SQL Retention Queries: Cohorts, Return Windows, and the Edge Cases That Break Them

SQL Updated Mar 25, 2026 7 mins read Leon Leon
SQL Retention Queries: Cohorts, Return Windows, and the Edge Cases That Break Them cover image

Quick summary

Summarize this blog with AI

Introduction

Retention questions look simple until you force the metric to become precise. “What is day 7 retention?” sounds straightforward, but the answer changes immediately once you ask how the cohort is defined, what counts as a return, and whether the window is exact-day or within-range.

That is why retention SQL shows up so often in analytics interviews. It is not only testing syntax. It is testing whether you can turn a fuzzy product metric into a defensible query.

If you skip the definition step, the SQL may run perfectly and still answer the wrong question.

Why Retention Answers Disagree So Often

Most broken retention queries fail for one of these reasons:

  • the cohort event was never defined clearly
  • the return window is ambiguous
  • the activity table duplicates users inside the numerator
  • incomplete current periods are mixed with mature cohorts
  • events are counted instead of users
  • the query uses calendar months when the business question is really “months since signup”

That is why two people can both write “correct” SQL and still disagree on the answer.

Define the Metric Before You Write SQL

Lock down these four choices first:

  • Cohort event: signup, first purchase, first feature use, or something else?
  • Return event: any activity, a purchase, a session, or a specific action?
  • Time grain: days, weeks, or months?
  • Window rule: exact-day, within-window, rolling, or fixed calendar period?

A lot of confusion disappears once you write the metric in plain English.

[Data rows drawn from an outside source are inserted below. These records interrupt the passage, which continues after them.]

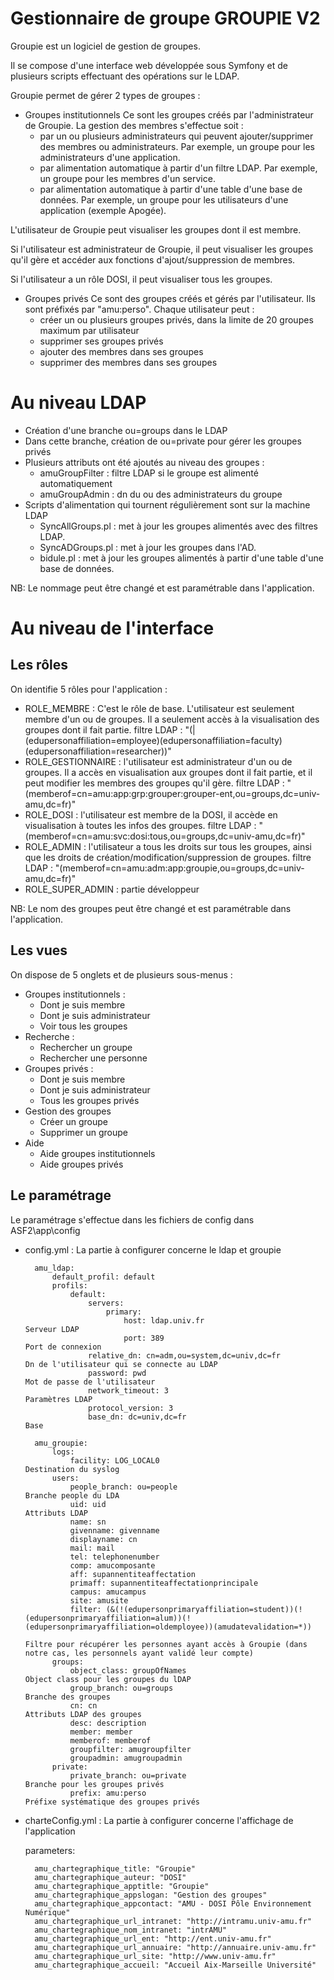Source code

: Gestionnaire de groupe GROUPIE V2
==========================================================================
Groupie est un logiciel de gestion de groupes.

Il se compose d'une interface web développée sous Symfony et de plusieurs scripts effectuant des opérations sur le LDAP.


Groupie permet de gérer 2 types de groupes :

- Groupes institutionnels
Ce sont les groupes créés par l'administrateur de Groupie. La gestion des membres s'effectue soit :
    - par un ou plusieurs administrateurs qui peuvent ajouter/supprimer des membres ou administrateurs. Par exemple, un groupe pour les administrateurs d'une application.
    - par alimentation automatique à partir d'un filtre LDAP. Par exemple, un groupe pour les membres d'un service.
    - par alimentation automatique à partir d'une table d'une base de données. Par exemple, un groupe pour les utilisateurs d'une application (exemple Apogée).
    
L'utilisateur de Groupie peut visualiser les groupes dont il est membre.

Si l'utilisateur est administrateur de Groupie, il peut visualiser les groupes qu'il gère et accéder aux fonctions d'ajout/suppression de membres.

Si l'utilisateur a un rôle DOSI, il peut visualiser tous les groupes.

- Groupes privés
Ce sont des groupes créés et gérés par l'utilisateur. Ils sont préfixés par "amu:perso". Chaque utilisateur peut :
    - créer un ou plusieurs groupes privés, dans la limite de 20 groupes maximum par utilisateur
    - supprimer ses groupes privés
    - ajouter des membres dans ses groupes
    - supprimer des membres dans ses groupes

Au niveau LDAP
==========================================================================
- Création d'une branche ou=groups dans le LDAP
- Dans cette branche, création de ou=private pour gérer les groupes privés
- Plusieurs attributs ont été ajoutés au niveau des groupes :
    - amuGroupFilter : filtre LDAP si le groupe est alimenté automatiquement
    - amuGroupAdmin : dn du ou des administrateurs du groupe
- Scripts d'alimentation qui tournent régulièrement sont sur la machine LDAP
    - SyncAllGroups.pl : met à jour les groupes alimentés avec des filtres LDAP.
    - SyncADGroups.pl : met à jour les groupes dans l'AD.
    - bidule.pl : met à jour les groupes alimentés à partir d'une table d'une base de données.

NB: Le nommage peut être changé et est paramétrable dans l'application.

Au niveau de l'interface
==========================================================================
Les rôles
--------------------------------------------------------------------------
On identifie 5 rôles pour l'application :

- ROLE_MEMBRE : C'est le rôle de base. L'utilisateur est seulement membre d'un ou de groupes. Il a seulement accès à la visualisation des groupes dont il fait partie.
filtre LDAP : "(|(edupersonaffiliation=employee)(edupersonaffiliation=faculty)(edupersonaffiliation=researcher))"
- ROLE_GESTIONNAIRE : l'utilisateur est administrateur d'un ou de groupes. Il a accès en visualisation aux groupes dont il fait partie, et il peut modifier les membres des groupes qu'il gère.
filtre LDAP : "(memberof=cn=amu:app:grp:grouper:grouper-ent,ou=groups,dc=univ-amu,dc=fr)"
- ROLE_DOSI : l'utilisateur est membre de la DOSI, il accède en visualisation à toutes les infos des groupes.
filtre LDAP : "(memberof=cn=amu:svc:dosi:tous,ou=groups,dc=univ-amu,dc=fr)"
- ROLE_ADMIN : l'utilisateur a tous les droits sur tous les groupes, ainsi que les droits de création/modification/suppression de groupes.
filtre LDAP : "(memberof=cn=amu:adm:app:groupie,ou=groups,dc=univ-amu,dc=fr)"
- ROLE_SUPER_ADMIN : partie développeur

NB: Le nom des groupes peut être changé et est paramétrable dans l'application.

Les vues
--------------------------------------------------------------------------
On dispose de 5 onglets et de plusieurs sous-menus :

* Groupes institutionnels :
    * Dont je suis membre
    * Dont je suis administrateur
    * Voir tous les groupes
* Recherche :
    * Rechercher un groupe
    * Rechercher une personne
* Groupes privés :
    * Dont je suis membre
    * Dont je suis administrateur
    * Tous les groupes privés
* Gestion des groupes
    * Créer un groupe
    * Supprimer un groupe
* Aide
    * Aide groupes institutionnels
    * Aide groupes privés

Le paramétrage
--------------------------------------------------------------------------
Le paramétrage s'effectue dans les fichiers de config dans ASF2\app\config

* config.yml : La partie à configurer concerne le ldap et groupie
    
        amu_ldap:
            default_profil: default
            profils:
                default:
                    servers:
                        primary:
                            host: ldap.univ.fr                          Serveur LDAP
                            port: 389                                   Port de connexion
                    relative_dn: cn=adm,ou=system,dc=univ,dc=fr         Dn de l'utilisateur qui se connecte au LDAP
                    password: pwd                                       Mot de passe de l'utilisateur
                    network_timeout: 3                                  Paramètres LDAP
                    protocol_version: 3
                    base_dn: dc=univ,dc=fr                              Base

        amu_groupie:
            logs:
                facility: LOG_LOCAL0                                    Destination du syslog
            users:
                people_branch: ou=people                                Branche people du LDA
                uid: uid                                                Attributs LDAP
                name: sn
                givenname: givenname
                displayname: cn
                mail: mail
                tel: telephonenumber
                comp: amucomposante
                aff: supannentiteaffectation
                primaff: supannentiteaffectationprincipale
                campus: amucampus
                site: amusite
                filter: (&(!(edupersonprimaryaffiliation=student))(!(edupersonprimaryaffiliation=alum))(!(edupersonprimaryaffiliation=oldemployee))(amudatevalidation=*))
                                                                        Filtre pour récupérer les personnes ayant accès à Groupie (dans notre cas, les personnels ayant validé leur compte)
            groups:
                object_class: groupOfNames                              Object class pour les groupes du lDAP
                group_branch: ou=groups                                 Branche des groupes
                cn: cn                                                  Attributs LDAP des groupes
                desc: description
                member: member
                memberof: memberof
                groupfilter: amugroupfilter
                groupadmin: amugroupadmin
            private:
                private_branch: ou=private                              Branche pour les groupes privés
                prefix: amu:perso                                       Préfixe systématique des groupes privés

* charteConfig.yml : La partie à configurer concerne l'affichage de l'application

    parameters:
    
        amu_chartegraphique_title: "Groupie"
        amu_chartegraphique_auteur: "DOSI"
        amu_chartegraphique_apptitle: "Groupie"
        amu_chartegraphique_appslogan: "Gestion des groupes"
        amu_chartegraphique_appcontact: "AMU - DOSI Pôle Environnement Numérique"
        amu_chartegraphique_url_intranet: "http://intramu.univ-amu.fr"
        amu_chartegraphique_nom_intranet: "intrAMU"
        amu_chartegraphique_url_ent: "http://ent.univ-amu.fr"
        amu_chartegraphique_url_annuaire: "http://annuaire.univ-amu.fr"
        amu_chartegraphique_url_site: "http://www.univ-amu.fr"
        amu_chartegraphique_accueil: "Accueil Aix-Marseille Université"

Common Retention Definitions Are Not Interchangeable

Metric label What it usually means Typical SQL rule
Day 7 retention user returned exactly 7 days later activity_date = cohort_date + 7 days
Days 1-7 retention user returned at least once during days 1 through 7 activity_date BETWEEN cohort_date + 1 AND cohort_date + 7
Week 1 retention user was active during the first post-cohort week compare user activity to cohort-relative week number
Month 2 retention user was active two months after cohort month compare month_number = 2

If you do not pin this down before you type, the result will be unstable.

Build a Clean Base Table First

Do not try to solve retention directly from a noisy event stream. Build a clean base first.

For most interview questions, that means:

  1. one row per user with the cohort date or cohort month
  2. one distinct activity row per user per reporting period
  3. a derived offset from cohort period to activity period

Example starting point:

WITH signups AS (
    SELECT
        user_id,
        signup_at::date AS cohort_date
    FROM users
), activity_days AS (
    SELECT DISTINCT
        user_id,
        event_at::date AS activity_date
    FROM events
    WHERE event_name = 'app_open'
)
SELECT *
FROM signups s
JOIN activity_days a
  ON a.user_id = s.user_id;

The DISTINCT is important. Retention is usually a user-level metric. Multiple events from the same user in the same window should not inflate the numerator.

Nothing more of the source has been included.